County Hall, Northallerton. Photo: LDRS.

An Arts Council England grant of £1.2m to increase musical opportunities for children from all backgrounds has been heralded as “an exciting new chapter”, following concerns that disadvantaged students could miss out on a music education.

North Yorkshire Council’s executive unanimously approved the acceptance of £947,000 funding to subsidise partial or full discounts in music lessons and other musical experiences for children as well as £311,000 to buy new musical instruments after being announced as a winning bidder to provide music education across York and North Yorkshire.

The grant, which is for one year only, follows the county’s music service, which provides instrumental and vocal tuition to pupils in local authority schools throughout North Yorkshire turning around a £680,000 loss in funding to become viable again in 2019.

However, last month, music centres across the county reported struggling to fund free lessons for children eligible for free school meals due to a rise in the volume of those pupils through the cost of living crisis.

At the time, Emily Jones, manager at the Harrogate Music Centre, said: “There are so many benefits that music brings these students, from social to cognitive and so much more.

“The thought of not being able to provide that is quite upsetting.”

An Arts Council England spokeswoman said North Yorkshire Council had been selected for the grant as it believed it “would best deliver the ambition and aims for music hubs as outlined in the National Plan for Music Education, the power of music to change lives”.

An officer’s report to the executive stated with North Yorkshire being responsible for developing music education in York as well as the county, and as the lead organisation for the combined area, would provide opportunities for increasing income for the service.

It stated: “We will be able to increase our traded offer to York schools, particularly on our whole class instrumental programmes. This will benefit the service financially.”

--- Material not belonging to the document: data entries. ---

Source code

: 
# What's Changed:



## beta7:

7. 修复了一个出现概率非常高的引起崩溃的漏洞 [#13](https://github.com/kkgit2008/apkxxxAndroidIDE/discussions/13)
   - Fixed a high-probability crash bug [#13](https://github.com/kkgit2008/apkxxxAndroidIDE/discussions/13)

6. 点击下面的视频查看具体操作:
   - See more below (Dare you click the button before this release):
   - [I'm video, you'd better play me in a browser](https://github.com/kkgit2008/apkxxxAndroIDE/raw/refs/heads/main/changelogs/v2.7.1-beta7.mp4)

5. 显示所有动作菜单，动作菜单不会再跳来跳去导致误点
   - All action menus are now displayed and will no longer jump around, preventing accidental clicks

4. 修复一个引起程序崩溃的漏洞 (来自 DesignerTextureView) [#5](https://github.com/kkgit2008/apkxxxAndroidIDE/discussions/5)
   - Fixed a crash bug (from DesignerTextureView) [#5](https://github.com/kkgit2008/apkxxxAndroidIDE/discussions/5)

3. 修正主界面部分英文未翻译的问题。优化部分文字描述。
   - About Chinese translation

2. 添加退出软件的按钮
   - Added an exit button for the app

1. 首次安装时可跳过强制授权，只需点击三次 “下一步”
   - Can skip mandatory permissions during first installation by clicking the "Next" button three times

Councillor Annabel Wilkinson, the authority’s executive member for schools, said the funding would generate a greater range of opportunities for children and an expansion of the council’s music service’s partnerships with other organisations.

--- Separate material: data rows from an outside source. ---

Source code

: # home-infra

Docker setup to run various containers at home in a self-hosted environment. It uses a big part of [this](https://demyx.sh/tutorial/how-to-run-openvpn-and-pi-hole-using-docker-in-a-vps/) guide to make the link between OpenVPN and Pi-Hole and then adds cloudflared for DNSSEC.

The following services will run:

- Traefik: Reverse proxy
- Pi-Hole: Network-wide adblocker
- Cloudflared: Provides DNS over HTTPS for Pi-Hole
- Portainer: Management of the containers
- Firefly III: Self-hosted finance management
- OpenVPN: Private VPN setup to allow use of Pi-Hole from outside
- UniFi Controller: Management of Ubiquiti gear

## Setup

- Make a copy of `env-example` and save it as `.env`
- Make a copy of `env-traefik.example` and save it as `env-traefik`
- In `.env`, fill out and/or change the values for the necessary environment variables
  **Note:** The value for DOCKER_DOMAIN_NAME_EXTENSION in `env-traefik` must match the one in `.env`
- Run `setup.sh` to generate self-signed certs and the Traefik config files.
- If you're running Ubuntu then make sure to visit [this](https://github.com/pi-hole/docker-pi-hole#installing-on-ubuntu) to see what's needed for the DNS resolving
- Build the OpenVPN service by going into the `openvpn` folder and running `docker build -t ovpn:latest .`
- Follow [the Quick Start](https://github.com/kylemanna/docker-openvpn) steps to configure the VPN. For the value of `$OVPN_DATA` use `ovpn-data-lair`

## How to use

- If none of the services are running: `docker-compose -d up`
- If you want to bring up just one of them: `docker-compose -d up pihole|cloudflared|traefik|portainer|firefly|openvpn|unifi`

She said the funding would help in the training of school staff to teach music, discounted musical instrument lessons and increasing access to “large-scale and high-quality music experiences”.

Coun Wilkinson said: “This is an exciting new chapter in the development of music provision across the region.”

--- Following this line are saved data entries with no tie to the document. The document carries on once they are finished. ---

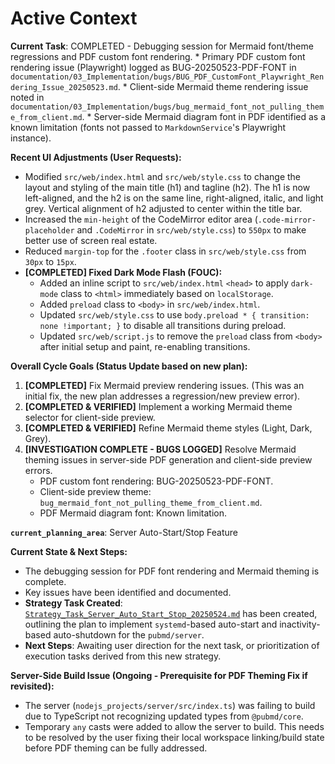 # Active Context

**Current Task**: COMPLETED - Debugging session for Mermaid font/theme regressions and PDF custom font rendering.
    *   Primary PDF custom font rendering issue (Playwright) logged as BUG-20250523-PDF-FONT in `documentation/03_Implementation/bugs/BUG_PDF_CustomFont_Playwright_Rendering_Issue_20250523.md`.
    *   Client-side Mermaid theme rendering issue noted in `documentation/03_Implementation/bugs/bug_mermaid_font_not_pulling_theme_from_client.md`.
    *   Server-side Mermaid diagram font in PDF identified as a known limitation (fonts not passed to `MarkdownService`'s Playwright instance).

**Recent UI Adjustments (User Requests):**
*   Modified `src/web/index.html` and `src/web/style.css` to change the layout and styling of the main title (h1) and tagline (h2). The h1 is now left-aligned, and the h2 is on the same line, right-aligned, italic, and light grey. Vertical alignment of h2 adjusted to center within the title bar.
*   Increased the `min-height` of the CodeMirror editor area (`.code-mirror-placeholder` and `.CodeMirror` in `src/web/style.css`) to `550px` to make better use of screen real estate.
*   Reduced `margin-top` for the `.footer` class in `src/web/style.css` from `30px` to `15px`.
*   **[COMPLETED] Fixed Dark Mode Flash (FOUC):**
    *   Added an inline script to `src/web/index.html` `<head>` to apply `dark-mode` class to `<html>` immediately based on `localStorage`.
    *   Added `preload` class to `<body>` in `src/web/index.html`.
    *   Updated `src/web/style.css` to use `body.preload * { transition: none !important; }` to disable all transitions during preload.
    *   Updated `src/web/script.js` to remove the `preload` class from `<body>` after initial setup and paint, re-enabling transitions.

**Overall Cycle Goals (Status Update based on new plan):**
1.  **[COMPLETED]** Fix Mermaid preview rendering issues. (This was an initial fix, the new plan addresses a regression/new preview error).
2.  **[COMPLETED & VERIFIED]** Implement a working Mermaid theme selector for client-side preview.
3.  **[COMPLETED & VERIFIED]** Refine Mermaid theme styles (Light, Dark, Grey).
4.  **[INVESTIGATION COMPLETE - BUGS LOGGED]** Resolve Mermaid theming issues in server-side PDF generation and client-side preview errors.
    *   PDF custom font rendering: BUG-20250523-PDF-FONT.
    *   Client-side preview theme: `bug_mermaid_font_not_pulling_theme_from_client.md`.
    *   PDF Mermaid diagram font: Known limitation.

**`current_planning_area`**: Server Auto-Start/Stop Feature

**Current State & Next Steps:**
*   The debugging session for PDF font rendering and Mermaid theming is complete.
*   Key issues have been identified and documented.
*   **Strategy Task Created**: [`Strategy_Task_Server_Auto_Start_Stop_20250524.md`](./tasks/Strategy_Task_Server_Auto_Start_Stop_20250524.md) has been created, outlining the plan to implement `systemd`-based auto-start and inactivity-based auto-shutdown for the `pubmd/server`.
*   **Next Steps**: Awaiting user direction for the next task, or prioritization of execution tasks derived from this new strategy.

**Server-Side Build Issue (Ongoing - Prerequisite for PDF Theming Fix if revisited):**
*   The server (`nodejs_projects/server/src/index.ts`) was failing to build due to TypeScript not recognizing updated types from `@pubmd/core`.
*   Temporary `any` casts were added to allow the server to build. This needs to be resolved by the user fixing their local workspace linking/build state before PDF theming can be fully addressed.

Councillor Gareth Dadd, the authority’s deputy leader and finance boss, described the grant as “absolutely fantastic news”.

He added: “I remember years ago when the service was looking to be rocky to say the least. It seems to be floating financially now as a result of this grant and other sources, without the need for core council funding.”

1 Comment

  1. Unless it sings or plays an instrument it’s likely to be a music grant rather than a musical grant!